Start of DATA FOR THIS EXERCISE

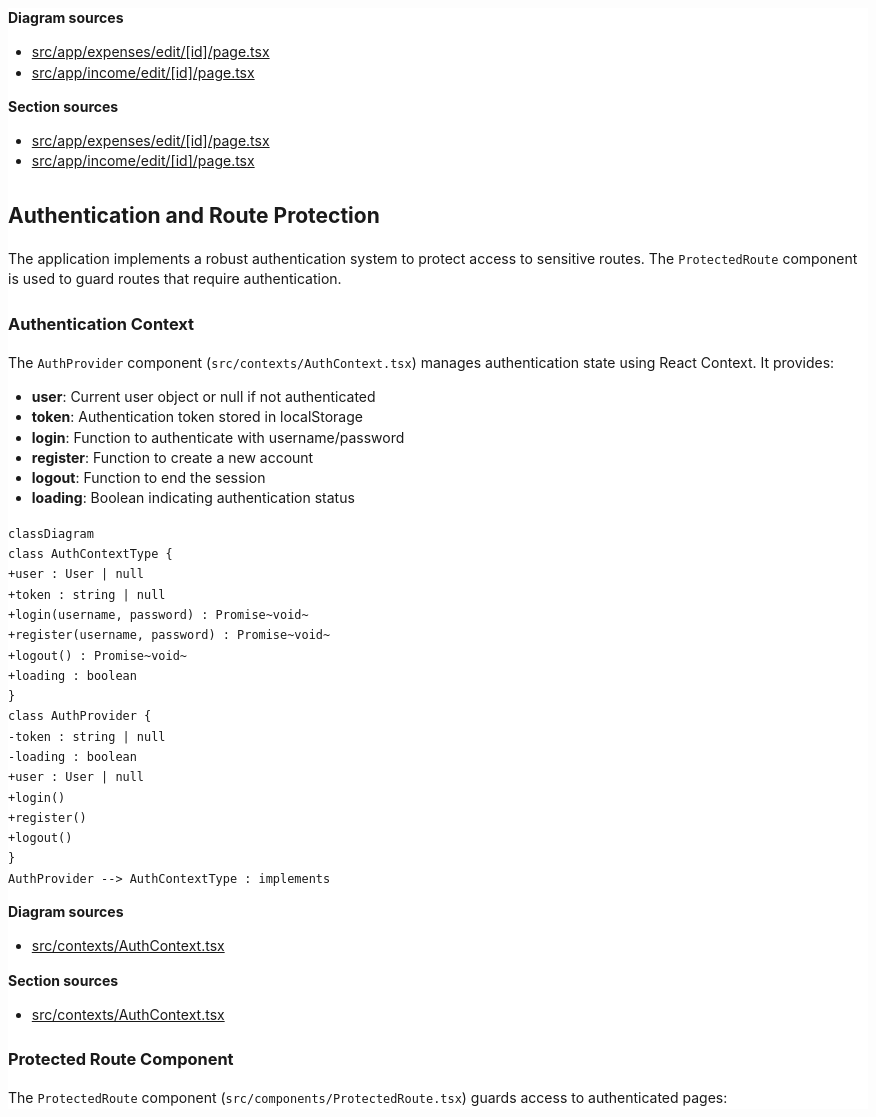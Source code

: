 **Diagram sources**
- [src/app/expenses/edit/[id]/page.tsx](file://src/app/expenses/edit/[id]/page.tsx#L1-L395)
- [src/app/income/edit/[id]/page.tsx](file://src/app/income/edit/[id]/page.tsx#L1-L241)

**Section sources**
- [src/app/expenses/edit/[id]/page.tsx](file://src/app/expenses/edit/[id]/page.tsx#L1-L395)
- [src/app/income/edit/[id]/page.tsx](file://src/app/income/edit/[id]/page.tsx#L1-L241)

## Authentication and Route Protection
The application implements a robust authentication system to protect access to sensitive routes. The `ProtectedRoute` component is used to guard routes that require authentication.

### Authentication Context
The `AuthProvider` component (`src/contexts/AuthContext.tsx`) manages authentication state using React Context. It provides:
- **user**: Current user object or null if not authenticated
- **token**: Authentication token stored in localStorage
- **login**: Function to authenticate with username/password
- **register**: Function to create a new account
- **logout**: Function to end the session
- **loading**: Boolean indicating authentication status

```mermaid
classDiagram
class AuthContextType {
+user : User | null
+token : string | null
+login(username, password) : Promise~void~
+register(username, password) : Promise~void~
+logout() : Promise~void~
+loading : boolean
}
class AuthProvider {
-token : string | null
-loading : boolean
+user : User | null
+login()
+register()
+logout()
}
AuthProvider --> AuthContextType : implements
```

**Diagram sources**
- [src/contexts/AuthContext.tsx](file://src/contexts/AuthContext.tsx#L1-L96)

**Section sources**
- [src/contexts/AuthContext.tsx](file://src/contexts/AuthContext.tsx#L1-L96)

### Protected Route Component
The `ProtectedRoute` component (`src/components/ProtectedRoute.tsx`) guards access to authenticated pages:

End of DATA FOR THIS EXERCISE

### TASK
Please work out how many lines of the listing contain the string "token", and answer with the number only.

### EXPECTED ANSWER
3